Exercise description:
Isolate every line in the data with the string "blog" and copy it.
********************
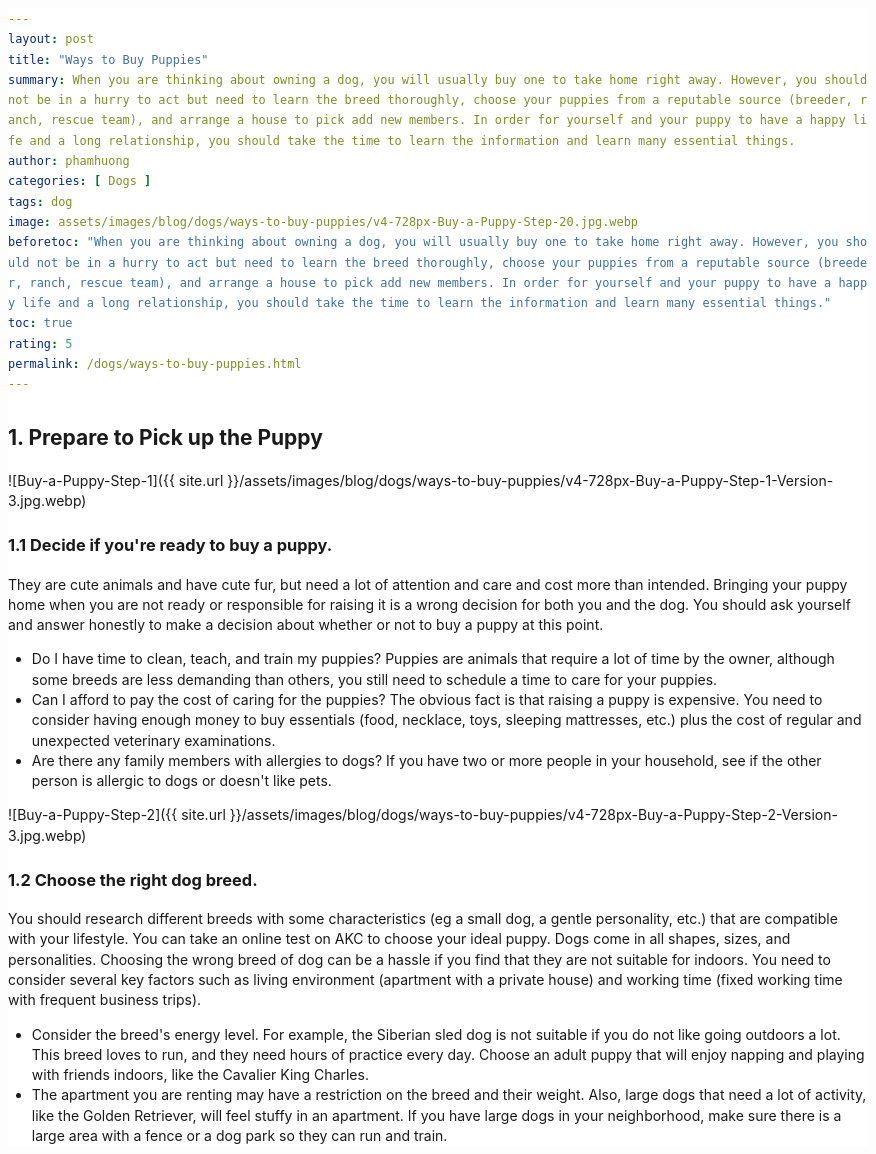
 ```yaml
---
layout: post
title: "Ways to Buy Puppies"
summary: When you are thinking about owning a dog, you will usually buy one to take home right away. However, you should not be in a hurry to act but need to learn the breed thoroughly, choose your puppies from a reputable source (breeder, ranch, rescue team), and arrange a house to pick add new members. In order for yourself and your puppy to have a happy life and a long relationship, you should take the time to learn the information and learn many essential things.
author: phamhuong
categories: [ Dogs ]
tags: dog
image: assets/images/blog/dogs/ways-to-buy-puppies/v4-728px-Buy-a-Puppy-Step-20.jpg.webp
beforetoc: "When you are thinking about owning a dog, you will usually buy one to take home right away. However, you should not be in a hurry to act but need to learn the breed thoroughly, choose your puppies from a reputable source (breeder, ranch, rescue team), and arrange a house to pick add new members. In order for yourself and your puppy to have a happy life and a long relationship, you should take the time to learn the information and learn many essential things."
toc: true
rating: 5
permalink: /dogs/ways-to-buy-puppies.html
---
```



## 1. Prepare to Pick up the Puppy

![Buy-a-Puppy-Step-1]({{ site.url }}/assets/images/blog/dogs/ways-to-buy-puppies/v4-728px-Buy-a-Puppy-Step-1-Version-3.jpg.webp)

### 1.1 Decide if you're ready to buy a puppy. 

They are cute animals and have cute fur, but need a lot of attention and care and cost more than intended. Bringing your puppy home when you are not ready or responsible for raising it is a wrong decision for both you and the dog. You should ask yourself and answer honestly to make a decision about whether or not to buy a puppy at this point.
- Do I have time to clean, teach, and train my puppies? Puppies are animals that require a lot of time by the owner, although some breeds are less demanding than others, you still need to schedule a time to care for your puppies.
- Can I afford to pay the cost of caring for the puppies? The obvious fact is that raising a puppy is expensive. You need to consider having enough money to buy essentials (food, necklace, toys, sleeping mattresses, etc.) plus the cost of regular and unexpected veterinary examinations.
- Are there any family members with allergies to dogs? If you have two or more people in your household, see if the other person is allergic to dogs or doesn't like pets.

![Buy-a-Puppy-Step-2]({{ site.url }}/assets/images/blog/dogs/ways-to-buy-puppies/v4-728px-Buy-a-Puppy-Step-2-Version-3.jpg.webp)

### 1.2 Choose the right dog breed. 

You should research different breeds with some characteristics (eg a small dog, a gentle personality, etc.) that are compatible with your lifestyle. You can take an online test on AKC to choose your ideal puppy. Dogs come in all shapes, sizes, and personalities. Choosing the wrong breed of dog can be a hassle if you find that they are not suitable for indoors. You need to consider several key factors such as living environment (apartment with a private house)  and working time (fixed working time with frequent business trips).
- Consider the breed's energy level. For example, the Siberian sled dog is not suitable if you do not like going outdoors a lot. This breed loves to run, and they need hours of practice every day. Choose an adult puppy that will enjoy napping and playing with friends indoors, like the Cavalier King Charles.
- The apartment you are renting may have a restriction on the breed and their weight. Also, large dogs that need a lot of activity, like the Golden Retriever, will feel stuffy in an apartment. If you have large dogs in your neighborhood, make sure there is a large area with a fence or a dog park so they can run and train.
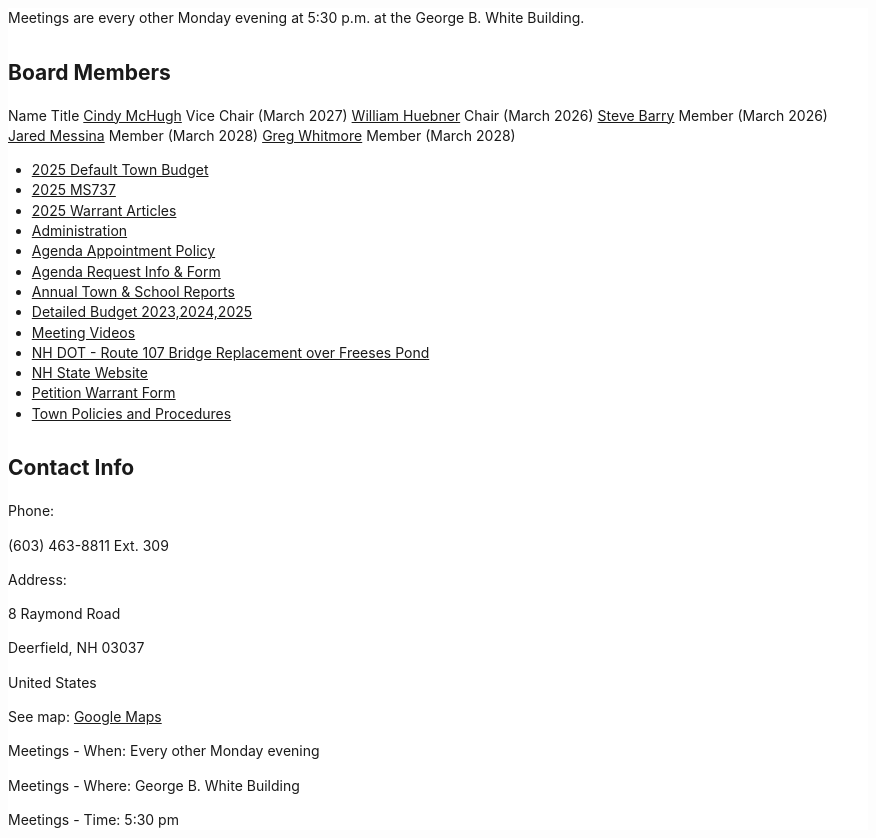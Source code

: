 Meetings are every other Monday evening at 5:30 p.m. at the George B. White Building.

## Board Members

Name Title [Cindy McHugh](https://www.townofdeerfieldnh.com/user/24/contact) Vice Chair (March 2027) [William Huebner](https://www.townofdeerfieldnh.com/user/1606/contact) Chair (March 2026) [Steve Barry](https://www.townofdeerfieldnh.com/user/1761/contact) Member (March 2026) [Jared Messina](https://www.townofdeerfieldnh.com/people/jared-messina) Member (March 2028) [Greg Whitmore](https://www.townofdeerfieldnh.com/people/greg-whitmore-0) Member (March 2028)

- [2025 Default Town Budget](https://www.townofdeerfieldnh.com/board-selectmen/files/2025-default-town-budget)
- [2025 MS737](https://www.townofdeerfieldnh.com/board-selectmen/files/2025-ms737)
- [2025 Warrant Articles](https://www.townofdeerfieldnh.com/board-selectmen/files/2025-warrant-articles)
- [Administration](https://www.townofdeerfieldnh.com/board-selectmen/links/administration)
- [Agenda Appointment Policy](https://www.townofdeerfieldnh.com/board-selectmen/files/agenda-appointment-policy)
- [Agenda Request Info &amp; Form](https://www.townofdeerfieldnh.com/board-selectmen/pages/agenda-request-info-form)
- [Annual Town &amp; School Reports](https://www.townofdeerfieldnh.com/board-selectmen/links/annual-town-school-reports)
- [Detailed Budget 2023,2024,2025](https://www.townofdeerfieldnh.com/board-selectmen/files/detailed-budget-202320242025)
- [Meeting Videos](https://www.townofdeerfieldnh.com/board-selectmen/links/meeting-videos)
- [NH DOT - Route 107 Bridge Replacement over Freeses Pond](https://www.townofdeerfieldnh.com/board-selectmen/pages/nh-dot-route-107-bridge-replacement-over-freeses-pond)
- [NH State Website](https://www.townofdeerfieldnh.com/board-selectmen/links/nh-state-website)
- [Petition Warrant Form](https://www.townofdeerfieldnh.com/board-selectmen/files/petition-warrant-form)
- [Town Policies and Procedures](https://www.townofdeerfieldnh.com/board-selectmen/files/town-policies-and-procedures)

## Contact Info

Phone:

(603) 463-8811 Ext. 309

Address:

8 Raymond Road

Deerfield, NH 03037

United States

See map: [Google Maps](https://maps.google.com/?q=8%20Raymond%20Road%2C%20Deerfield%2C%20NH%2C%2003037%2C%20us)

Meetings - When: Every other Monday evening

Meetings - Where: George B. White Building

Meetings - Time: 5:30 pm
********************
Result of the task:
image: assets/images/blog/dogs/ways-to-buy-puppies/v4-728px-Buy-a-Puppy-Step-20.jpg.webp
![Buy-a-Puppy-Step-1]({{ site.url }}/assets/images/blog/dogs/ways-to-buy-puppies/v4-728px-Buy-a-Puppy-Step-1-Version-3.jpg.webp)
![Buy-a-Puppy-Step-2]({{ site.url }}/assets/images/blog/dogs/ways-to-buy-puppies/v4-728px-Buy-a-Puppy-Step-2-Version-3.jpg.webp)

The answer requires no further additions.